WORK REQUEST
Lines with the word "examples" are the ones wanted. Copy each of them from the entries below.

* * * *

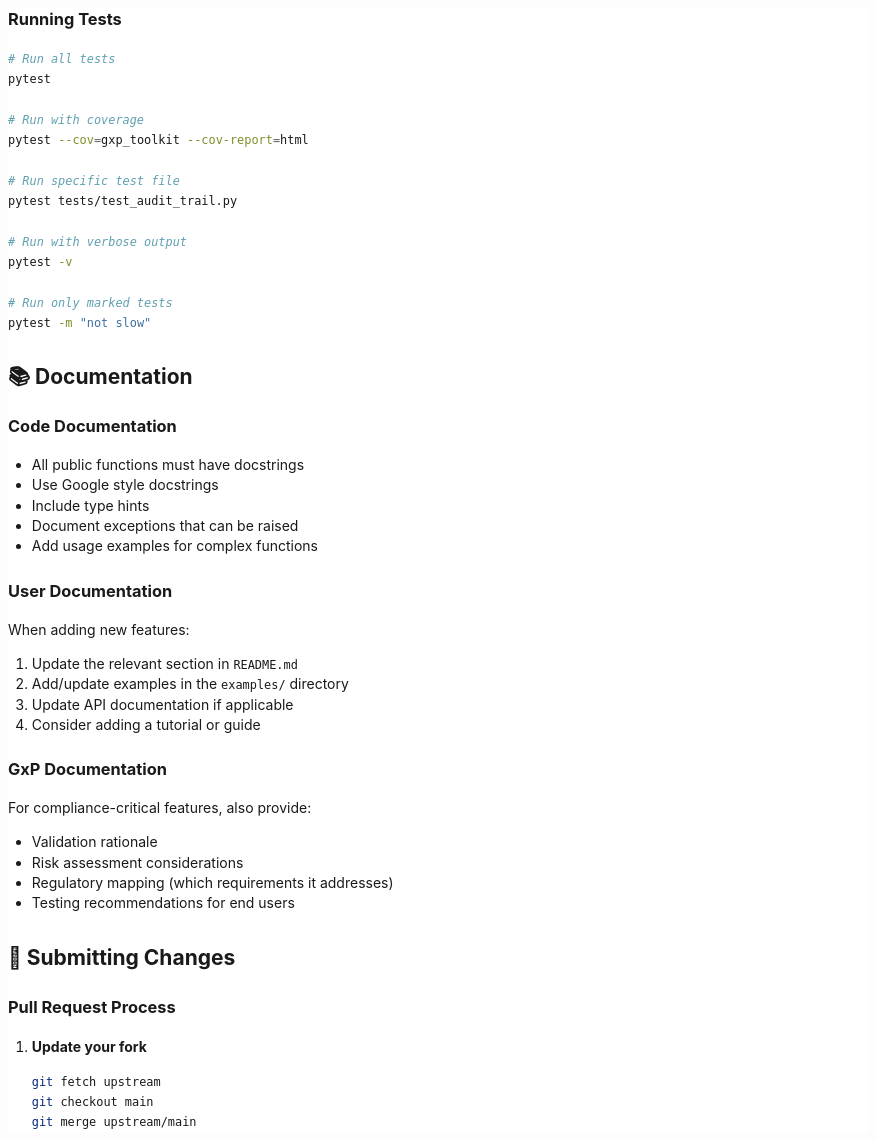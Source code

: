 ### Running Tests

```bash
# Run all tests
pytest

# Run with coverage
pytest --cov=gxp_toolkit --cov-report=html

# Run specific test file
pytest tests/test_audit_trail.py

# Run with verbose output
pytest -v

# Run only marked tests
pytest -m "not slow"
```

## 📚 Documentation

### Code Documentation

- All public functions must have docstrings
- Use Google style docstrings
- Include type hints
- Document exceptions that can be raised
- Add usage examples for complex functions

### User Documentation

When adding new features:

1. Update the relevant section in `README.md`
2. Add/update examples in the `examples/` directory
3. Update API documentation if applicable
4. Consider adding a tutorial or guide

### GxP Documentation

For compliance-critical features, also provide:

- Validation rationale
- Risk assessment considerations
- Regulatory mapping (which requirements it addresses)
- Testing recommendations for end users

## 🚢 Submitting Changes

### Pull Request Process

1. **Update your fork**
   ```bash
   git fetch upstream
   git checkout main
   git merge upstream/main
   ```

* * * *

ANSWER FOR THE TASK
- Add usage examples for complex functions
2. Add/update examples in the `examples/` directory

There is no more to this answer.